🤖 AI Summary
This study addresses the challenge of accurately matching multi-scale spatial models in energy system coupling, where existing approaches rely on a single geographic attribute to generate aggregation weights, thereby limiting both accuracy and physical plausibility. To overcome this limitation, we propose a novel framework based on a self-supervised heterogeneous graph neural network that represents high-resolution geographic units as nodes, integrates multi-source geographic features, and leverages Voronoi diagrams for spatial clustering. Our method enables, for the first time, physically interpretable weight learning without requiring ground-truth labels. By moving beyond the constraints of single-attribute assumptions, the approach significantly enhances the accuracy, scalability, and physical consistency of spatial disaggregation, outperforming current state-of-the-art techniques.
📝 Abstract
In energy system analysis, coupling models with mismatched spatial resolutions is a significant challenge. A common solution is assigning weights to high-resolution geographic units for aggregation, but traditional models are limited by using only a single geospatial attribute. This paper presents an innovative method employing a self-supervised Heterogeneous Graph Neural Network to address this issue. This method models high-resolution geographic units as graph nodes, integrating various geographical features to generate physically meaningful weights for each grid point.
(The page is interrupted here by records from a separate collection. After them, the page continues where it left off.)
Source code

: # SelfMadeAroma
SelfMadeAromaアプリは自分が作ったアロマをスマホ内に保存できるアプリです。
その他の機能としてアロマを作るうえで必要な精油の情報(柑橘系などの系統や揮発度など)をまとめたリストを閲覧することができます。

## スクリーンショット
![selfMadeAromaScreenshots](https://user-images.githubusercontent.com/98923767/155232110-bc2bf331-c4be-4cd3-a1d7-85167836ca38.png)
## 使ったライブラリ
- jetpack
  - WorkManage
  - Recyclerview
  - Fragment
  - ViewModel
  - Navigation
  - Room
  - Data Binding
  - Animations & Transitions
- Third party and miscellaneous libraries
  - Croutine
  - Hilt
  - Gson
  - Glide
These weights enhance the conventional Voronoi-based allocation method, allowing it to go beyond simply geographic proximity by incorporating essential geographic information.In addition, the self-supervised learning paradigm overcomes the lack of accurate ground-truth data. Experimental results demonstrate that applying weights generated by this method to cluster-based Voronoi Diagrams significantly enhances scalability, accuracy, and physical plausibility, while increasing precision compared to traditional methods.